The variance-covariance matrix of residuals e:

\[\sigma^2(\mathbf{e}) = \sigma^2 \times (\mathbf{I}-\mathbf{H})\]

and is estimated by:

\[s^2(\mathbf{3}) = MSE \times (\mathbf{I}-\mathbf{H})\]

7.5 Analysis of Variance Results

\[SSTO = \mathbf{Y}'[\mathbf{I} - \frac{1}{n}\mathbf{J}]\mathbf{Y}\]

\[SSE = \mathbf{Y}'[\mathbf{I} - \mathbf{H}]\mathbf{Y}\]

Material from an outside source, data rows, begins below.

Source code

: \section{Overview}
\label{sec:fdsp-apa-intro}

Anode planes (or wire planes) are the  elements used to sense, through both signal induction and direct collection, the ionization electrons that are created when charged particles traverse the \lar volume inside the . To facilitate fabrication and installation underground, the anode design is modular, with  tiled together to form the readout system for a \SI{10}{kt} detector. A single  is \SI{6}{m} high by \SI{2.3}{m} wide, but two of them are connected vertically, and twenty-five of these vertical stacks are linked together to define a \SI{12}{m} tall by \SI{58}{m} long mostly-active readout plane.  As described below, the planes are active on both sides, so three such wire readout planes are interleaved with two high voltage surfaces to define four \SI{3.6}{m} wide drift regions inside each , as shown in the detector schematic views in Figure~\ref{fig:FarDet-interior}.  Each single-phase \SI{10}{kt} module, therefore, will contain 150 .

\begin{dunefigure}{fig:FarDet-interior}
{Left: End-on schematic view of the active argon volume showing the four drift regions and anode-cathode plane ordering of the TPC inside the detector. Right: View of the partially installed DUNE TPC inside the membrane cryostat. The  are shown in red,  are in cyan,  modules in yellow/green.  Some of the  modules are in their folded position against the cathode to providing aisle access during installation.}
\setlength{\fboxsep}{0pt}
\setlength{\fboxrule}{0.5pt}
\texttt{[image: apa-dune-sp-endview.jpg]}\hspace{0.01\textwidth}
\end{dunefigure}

\[SSR = \mathbf{Y}'[\mathbf{H} - \frac{1}{n}\mathbf{J}]\mathbf{Y}\]

\[MSR = \frac{SSR}{p-1}\]

\[MSE=\frac{SSE}{n-p}\]

Source of Variation	SS	df	MS
Regression	\(SSR = \mathbf{Y}'[\mathbf{H} - \frac{1}{n}\mathbf{J}]\mathbf{Y}\)	p-1	\(MSR = \frac{SSR}{p-1}\)
Error	\(SSE = \mathbf{Y}'[\mathbf{I} - \mathbf{H}]\mathbf{Y}\)	n-p	\(MSE = \frac{SSE}{n-p}\)
Total	\(SSTO = \mathbf{Y}'[\mathbf{I} - \frac{1}{n}\mathbf{J}]\mathbf{Y}\)	n-1

F Test for Regression Relation

\[H_0: \beta_1=\beta_2=...=\beta_{p-1}=0\]

\[H_1:\text{ not all }\beta_{k}(k=1....p-1)\] equal zero

\[F^* = \frac{MSR}{MSE} \sim F(p-1,n-p)\]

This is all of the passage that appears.